Re: Reduce amount of WAL generated by CREATE INDEX for gist, gin and sp-gist

From: Heikki Linnakangas <hlinnaka(at)iki(dot)fi>
To: Andrey Lepikhov <a(dot)lepikhov(at)postgrespro(dot)ru>
Cc: David Steele <david(at)pgmasters(dot)net>, a(dot)lubennikova(at)postgrespro(dot)ru, Michael Paquier <michael(at)paquier(dot)xyz>, Dmitry Dolgov <9erthalion6(at)gmail(dot)com>, PostgreSQL-development <pgsql-hackers(at)postgresql(dot)org>
Subject: Re: Reduce amount of WAL generated by CREATE INDEX for gist, gin and sp-gist
Date: 2019-04-03 14:07:00
Message-ID: 090fb3cb-1ca4-e173-ecf7-47d41ebac620@iki.fi
Views: Raw Message | Whole Thread | Download mbox
Thread:
Lists: pgsql-hackers

On 02/04/2019 08:58, Andrey Lepikhov wrote:
> On 25/03/2019 15:21, Heikki Linnakangas wrote:
>> I had another quick look.
>>
>> I still think using the "generic xlog AM" for this is a wrong level of
>> abstraction, and we should use the XLOG_FPI records for this directly.
>> We can extend XLOG_FPI so that it can store multiple pages in a single
>> record, if it doesn't already handle it.
>>
>> Another counter-point to using the generic xlog record is that you're
>> currently doing unnecessary two memcpy's of all pages in the index, in
>> GenericXLogRegisterBuffer() and GenericXLogFinish(). That's not free.
>>
>> I guess the generic_log_relation() function can stay where it is, but it
>> should use XLogRegisterBuffer() and XLogInsert() directly.
>
> Patch set v.3 uses XLOG_FPI records directly.
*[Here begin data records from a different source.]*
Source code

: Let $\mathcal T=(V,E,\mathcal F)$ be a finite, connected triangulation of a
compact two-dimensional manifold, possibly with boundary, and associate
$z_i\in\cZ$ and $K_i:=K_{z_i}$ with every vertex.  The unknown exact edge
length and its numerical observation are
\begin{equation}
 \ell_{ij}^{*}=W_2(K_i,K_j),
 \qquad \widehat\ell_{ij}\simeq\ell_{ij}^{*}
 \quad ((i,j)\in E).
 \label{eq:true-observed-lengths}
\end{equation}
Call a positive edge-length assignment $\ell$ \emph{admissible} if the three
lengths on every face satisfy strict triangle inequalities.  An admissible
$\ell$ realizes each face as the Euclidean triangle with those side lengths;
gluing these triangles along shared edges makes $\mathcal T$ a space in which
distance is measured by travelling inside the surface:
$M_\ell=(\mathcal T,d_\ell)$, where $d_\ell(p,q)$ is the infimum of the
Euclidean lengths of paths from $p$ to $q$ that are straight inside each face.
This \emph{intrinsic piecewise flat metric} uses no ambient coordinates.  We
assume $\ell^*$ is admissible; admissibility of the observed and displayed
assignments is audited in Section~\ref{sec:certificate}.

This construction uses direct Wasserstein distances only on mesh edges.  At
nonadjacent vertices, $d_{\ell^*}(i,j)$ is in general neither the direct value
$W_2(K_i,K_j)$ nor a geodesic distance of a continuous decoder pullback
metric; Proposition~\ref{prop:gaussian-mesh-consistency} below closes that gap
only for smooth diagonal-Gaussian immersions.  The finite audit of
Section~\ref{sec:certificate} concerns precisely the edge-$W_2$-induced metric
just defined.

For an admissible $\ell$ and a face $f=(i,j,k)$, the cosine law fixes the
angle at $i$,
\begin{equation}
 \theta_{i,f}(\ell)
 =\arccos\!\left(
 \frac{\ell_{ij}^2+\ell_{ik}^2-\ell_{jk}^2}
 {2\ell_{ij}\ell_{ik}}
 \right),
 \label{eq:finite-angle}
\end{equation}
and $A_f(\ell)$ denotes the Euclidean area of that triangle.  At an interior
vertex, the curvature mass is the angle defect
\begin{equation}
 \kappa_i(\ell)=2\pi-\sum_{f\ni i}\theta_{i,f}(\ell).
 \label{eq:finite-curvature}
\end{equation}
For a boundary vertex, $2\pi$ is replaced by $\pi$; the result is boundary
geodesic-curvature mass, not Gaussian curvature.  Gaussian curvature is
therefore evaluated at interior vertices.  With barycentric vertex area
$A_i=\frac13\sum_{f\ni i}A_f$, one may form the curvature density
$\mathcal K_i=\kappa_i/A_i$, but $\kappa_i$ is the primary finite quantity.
Thanks! Committed, with some changes:

* I moved the log_relation() function to xlog.c, so that it sits beside
log_newpage_*() functions. I renamed it to log_newpage_range(), and
changed the argument so that the caller provides the beginning and end
block ranges. I added a 'page_std' flag, instead of just assuming that
all pages use the standard page layout. All of the callers pass
page_std=true at the moment, but seems better to be explicit about it.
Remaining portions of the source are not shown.